Membership is FREE, giving all registered users unlimited access to every Acorn Domains feature, resource, and tool! Optional membership upgrades unlock exclusive benefits like profile signatures with links, banner placements, appearances in the weekly newsletter, and much more - customized to your membership level!

NAS Units

Status
Not open for further replies.
Joined
Jul 11, 2008
Posts
4,542
Reaction score
202
Well its that time again, I got the warning that my NAS has used 90% of its available storage space.

I accumulate around 4tb of data per year (mostly HD video and photo's), so I'm looking at a 4 Bay NAS, and loading up with 4x 4TB raid 5 giving me approx 12tb of stoage or 2-3 yrs of data. I haven't figure out the backup logistics yet, but with 1 drive redundancy I figure I have a little time. You never know it may become feasible to use cloud by the time I use the 8tb nas I will repurpose once I have the 4bay.

My top runner is the Synology DS412+ http://www.scan.co.uk/products/syno...mance-4-bay-all-in-1-nas-server-for-smb-users

mostly because its pretty simple, I don't want to spend my life in CLI, I have enough of that with websites, so want simple, and reletively maintenance free.

I don't want any proprietary format rubbish so no netgear, seagate failed on me a few years ago, so rules them out.

Anyone got other suggestions?

Around £500-800 for the NAS is budget, drive wise I'll prob put Hitachi drives, lotta issues with the WD Nas Drives, people reporting upto 100% DOA on them.

Open to any suggestions :)
 
That looks a nice piece of kit. I ended up just putting together a very basic windows box (£250ish) earlier in the year when I was putting together a make shift nas for all my media.
Need to reinvestigate the storage pool option of windows 8 now 8.1 is out see if its improved any as I'm getting to the point were I need to replace some old 1TB drives
 
I've got a couple of DS212j boxes running WD Green drives and can't fault them really. The DSM software is a joy to use and I have them backing up to Amazon Glacier which works out pretty cheap after the initial sync.

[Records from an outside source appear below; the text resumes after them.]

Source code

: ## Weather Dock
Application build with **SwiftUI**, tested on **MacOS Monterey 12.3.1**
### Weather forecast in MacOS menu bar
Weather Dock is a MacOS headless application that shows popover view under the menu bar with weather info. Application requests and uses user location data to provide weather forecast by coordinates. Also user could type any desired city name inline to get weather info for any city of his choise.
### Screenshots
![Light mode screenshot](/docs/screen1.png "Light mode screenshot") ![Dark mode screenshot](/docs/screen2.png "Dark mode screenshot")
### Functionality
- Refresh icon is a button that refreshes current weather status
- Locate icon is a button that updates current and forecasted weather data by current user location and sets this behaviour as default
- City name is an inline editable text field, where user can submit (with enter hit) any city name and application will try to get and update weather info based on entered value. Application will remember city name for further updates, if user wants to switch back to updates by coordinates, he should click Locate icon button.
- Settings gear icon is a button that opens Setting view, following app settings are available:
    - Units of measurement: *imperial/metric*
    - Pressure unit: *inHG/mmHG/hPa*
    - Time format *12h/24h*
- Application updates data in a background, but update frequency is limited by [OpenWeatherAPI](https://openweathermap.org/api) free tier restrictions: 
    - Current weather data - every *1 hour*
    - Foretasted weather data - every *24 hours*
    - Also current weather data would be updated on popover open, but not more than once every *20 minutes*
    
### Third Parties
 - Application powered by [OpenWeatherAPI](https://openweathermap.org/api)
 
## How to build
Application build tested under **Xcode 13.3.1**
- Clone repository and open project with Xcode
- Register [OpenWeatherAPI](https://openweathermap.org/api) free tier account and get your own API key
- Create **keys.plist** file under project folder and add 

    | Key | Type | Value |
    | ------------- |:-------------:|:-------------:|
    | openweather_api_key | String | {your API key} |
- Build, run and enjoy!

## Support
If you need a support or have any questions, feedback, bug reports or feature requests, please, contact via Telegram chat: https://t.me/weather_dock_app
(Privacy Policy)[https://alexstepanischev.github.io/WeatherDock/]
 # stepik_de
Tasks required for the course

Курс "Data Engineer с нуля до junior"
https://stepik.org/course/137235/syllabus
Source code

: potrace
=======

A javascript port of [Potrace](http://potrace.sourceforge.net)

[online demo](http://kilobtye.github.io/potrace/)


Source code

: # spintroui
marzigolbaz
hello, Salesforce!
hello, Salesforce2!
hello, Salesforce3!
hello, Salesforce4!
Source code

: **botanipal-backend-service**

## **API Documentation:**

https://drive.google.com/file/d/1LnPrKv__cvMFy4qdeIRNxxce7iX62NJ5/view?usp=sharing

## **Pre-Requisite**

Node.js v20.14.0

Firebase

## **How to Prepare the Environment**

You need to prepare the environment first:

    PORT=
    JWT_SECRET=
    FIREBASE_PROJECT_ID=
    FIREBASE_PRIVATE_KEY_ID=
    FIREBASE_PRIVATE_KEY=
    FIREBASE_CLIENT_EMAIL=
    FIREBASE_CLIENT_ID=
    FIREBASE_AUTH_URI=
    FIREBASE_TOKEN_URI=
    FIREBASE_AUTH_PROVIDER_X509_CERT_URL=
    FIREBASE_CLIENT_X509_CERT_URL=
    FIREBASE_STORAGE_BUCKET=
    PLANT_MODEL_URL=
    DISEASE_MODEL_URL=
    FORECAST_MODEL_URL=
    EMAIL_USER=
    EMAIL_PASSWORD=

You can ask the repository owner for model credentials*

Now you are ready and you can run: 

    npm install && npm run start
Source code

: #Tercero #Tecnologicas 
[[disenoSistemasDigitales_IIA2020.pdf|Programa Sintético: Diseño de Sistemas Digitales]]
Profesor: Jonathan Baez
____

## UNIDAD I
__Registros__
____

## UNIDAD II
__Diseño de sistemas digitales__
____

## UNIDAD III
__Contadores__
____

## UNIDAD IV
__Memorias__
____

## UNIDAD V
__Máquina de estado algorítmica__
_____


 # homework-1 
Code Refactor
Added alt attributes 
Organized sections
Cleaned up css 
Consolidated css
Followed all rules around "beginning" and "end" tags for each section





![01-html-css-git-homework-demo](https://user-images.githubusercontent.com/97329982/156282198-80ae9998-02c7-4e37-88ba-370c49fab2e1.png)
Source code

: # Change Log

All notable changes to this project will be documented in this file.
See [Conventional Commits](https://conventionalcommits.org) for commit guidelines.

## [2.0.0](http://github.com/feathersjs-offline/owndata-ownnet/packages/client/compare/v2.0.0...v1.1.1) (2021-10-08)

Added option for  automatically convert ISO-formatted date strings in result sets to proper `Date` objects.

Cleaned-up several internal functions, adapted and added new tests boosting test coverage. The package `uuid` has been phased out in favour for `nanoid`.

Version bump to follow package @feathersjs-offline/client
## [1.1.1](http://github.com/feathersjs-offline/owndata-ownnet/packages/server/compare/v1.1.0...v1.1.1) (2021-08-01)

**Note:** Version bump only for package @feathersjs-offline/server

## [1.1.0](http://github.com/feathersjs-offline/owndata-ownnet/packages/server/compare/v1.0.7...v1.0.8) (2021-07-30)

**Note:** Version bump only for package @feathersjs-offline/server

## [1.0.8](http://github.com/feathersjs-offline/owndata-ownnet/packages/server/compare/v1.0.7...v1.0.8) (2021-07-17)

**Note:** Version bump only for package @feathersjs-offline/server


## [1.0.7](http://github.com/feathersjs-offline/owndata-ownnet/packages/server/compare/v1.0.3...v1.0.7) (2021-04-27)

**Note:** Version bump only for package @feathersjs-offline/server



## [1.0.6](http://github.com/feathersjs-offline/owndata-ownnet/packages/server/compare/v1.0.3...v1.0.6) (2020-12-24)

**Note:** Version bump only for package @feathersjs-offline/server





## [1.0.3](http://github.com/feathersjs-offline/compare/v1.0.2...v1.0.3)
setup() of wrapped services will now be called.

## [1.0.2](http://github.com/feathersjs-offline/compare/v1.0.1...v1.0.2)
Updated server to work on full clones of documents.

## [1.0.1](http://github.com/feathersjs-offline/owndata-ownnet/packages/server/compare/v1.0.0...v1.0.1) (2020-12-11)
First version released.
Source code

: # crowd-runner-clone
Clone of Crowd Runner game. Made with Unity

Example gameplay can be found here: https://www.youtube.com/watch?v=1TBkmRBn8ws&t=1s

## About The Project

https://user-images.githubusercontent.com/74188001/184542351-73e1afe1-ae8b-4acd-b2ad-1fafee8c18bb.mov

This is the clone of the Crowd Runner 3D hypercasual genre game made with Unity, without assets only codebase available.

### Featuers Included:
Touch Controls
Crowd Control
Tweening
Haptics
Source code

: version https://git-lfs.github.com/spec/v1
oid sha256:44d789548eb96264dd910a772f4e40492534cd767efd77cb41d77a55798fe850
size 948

Hitachi is owned by WD these days anyway... I've never had a problem with IBM/Hitachi or WD disks. Personally I wouldn't touch Samsung drives having had a couple fail on me before!

If you wanted more redundancy you could go for RAID10 or Synology Hybrid Raid, the later would allow you to expand using different size disks in the future...

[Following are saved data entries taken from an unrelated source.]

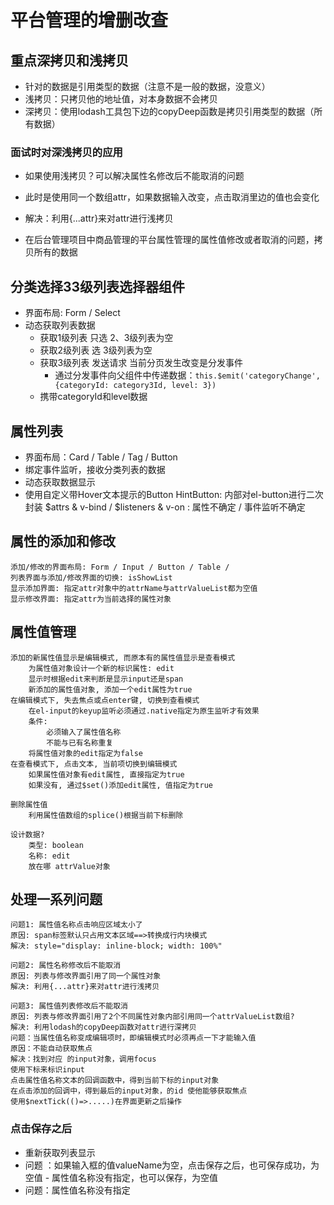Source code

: # 平台管理的增删改查

## 重点深拷贝和浅拷贝

- 针对的数据是引用类型的数据（注意不是一般的数据，没意义）
- 浅拷贝：只拷贝他的地址值，对本身数据不会拷贝
- 深拷贝：使用lodash工具包下边的copyDeep函数是拷贝引用类型的数据（所有数据）

### 面试时对深浅拷贝的应用

- 如果使用浅拷贝？可以解决属性名修改后不能取消的问题
- 此时是使用同一个数组attr，如果数据输入改变，点击取消里边的值也会变化
- 解决：利用{...attr}来对attr进行浅拷贝

- 在后台管理项目中商品管理的平台属性管理的属性值修改或者取消的问题，拷贝所有的数据

## 分类选择33级列表选择器组件

- 界面布局: Form / Select
- 动态获取列表数据
  - 获取1级列表 只选 2、3级列表为空
  - 获取2级列表  选 3级列表为空
  - 获取3级列表 发送请求 当前分页发生改变是分发事件
    - 通过分发事件向父组件中传递数据：`this.$emit('categoryChange', {categoryId: category3Id, level: 3})`
  - 携带categoryId和level数据

## 属性列表

- 界面布局：Card / Table / Tag / Button
- 绑定事件监听，接收分类列表的数据
- 动态获取数据显示
- 使用自定义带Hover文本提示的Button 
        HintButton: 内部对el-button进行二次封装
                    $attrs & v-bind / $listeners & v-on 
        <HintButton>: 属性不确定 / 事件监听不确定

## 属性的添加和修改

    添加/修改的界面布局: Form / Input / Button / Table / 
    列表界面与添加/修改界面的切换: isShowList
    显示添加界面: 指定attr对象中的attrName与attrValueList都为空值
    显示修改界面: 指定attr为当前选择的属性对象

## 属性值管理

    添加的新属性值显示是编辑模式, 而原本有的属性值显示是查看模式
        为属性值对象设计一个新的标识属性: edit
        显示时根据edit来判断是显示input还是span
        新添加的属性值对象, 添加一个edit属性为true
    在编辑模式下, 失去焦点或点enter键, 切换到查看模式
        在el-input的keyup监听必须通过.native指定为原生监听才有效果
        条件:
            必须输入了属性值名称
            不能与已有名称重复
        将属性值对象的edit指定为false
    在查看模式下, 点击文本, 当前项切换到编辑模式
        如果属性值对象有edit属性, 直接指定为true
        如果没有, 通过$set()添加edit属性, 值指定为true

    删除属性值
        利用属性值数组的splice()根据当前下标删除

    设计数据?
        类型: boolean
        名称: edit
        放在哪 attrValue对象

## 处理一系列问题
    问题1: 属性值名称点击响应区域太小了
    原因: span标签默认只占用文本区域==>转换成行内块模式
    解决: style="display: inline-block; width: 100%"

    问题2: 属性名称修改后不能取消
    原因: 列表与修改界面引用了同一个属性对象
    解决: 利用{...attr}来对attr进行浅拷贝

    问题3: 属性值列表修改后不能取消
    原因: 列表与修改界面引用了2个不同属性对象内部引用同一个attrValueList数组?
    解决: 利用lodash的copyDeep函数对attr进行深拷贝
    问题：当属性值名称变成编辑项时，即编辑模式时必须再点一下才能输入值
    原因：不能自动获取焦点
    解决：找到对应 的input对象，调用focus
    使用下标来标识input
    点击属性值名称文本的回调函数中，得到当前下标的input对象
    在点击添加的回调中，得到最后的input对象，的id 使他能够获取焦点
    使用$nextTick(()=>.....)在界面更新之后操作

### 点击保存之后

- 重新获取列表显示
- 问题 ：如果输入框的值valueName为空，点击保存之后，也可保存成功，为空值
       - 属性值名称没有指定，也可以保存，为空值
- 问题：属性值名称没有指定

I take it you've seen the DSM live demo here http://www.synology.com/en-global/products/dsm_livedemo

The only other manufacturer you should be considering is QNAP, I think they're more enterprise orientated but can't comment on them.

Hope that helps, Rich
 
I have a pair of Synology 2 Bays which is why I'm looking at the 4 Bay, they really are a dream to use. Beyond initial setup which took about 12 hours on the 2 x 2tb (R 0), and about 18 hours on 2x 4tb (R 1), I expect 4 x 4tb will take a few days. Everything else has been sooooo simple with them.

The mobile phone apps are great too.

The only real issue I ever had is DLNA refuses point blank to work, and they don't play nicely with USB externals, the sleep functions seem to put the usb to sleep be unable to wake it, until eventuall the usb needed chkdsk'd due to errors.

I'd always been a WD user, but these WD Reds are having major issues, negative reviews all around. The amount of data I'm storing in 1 pot means I can't afford to have a flaky drive.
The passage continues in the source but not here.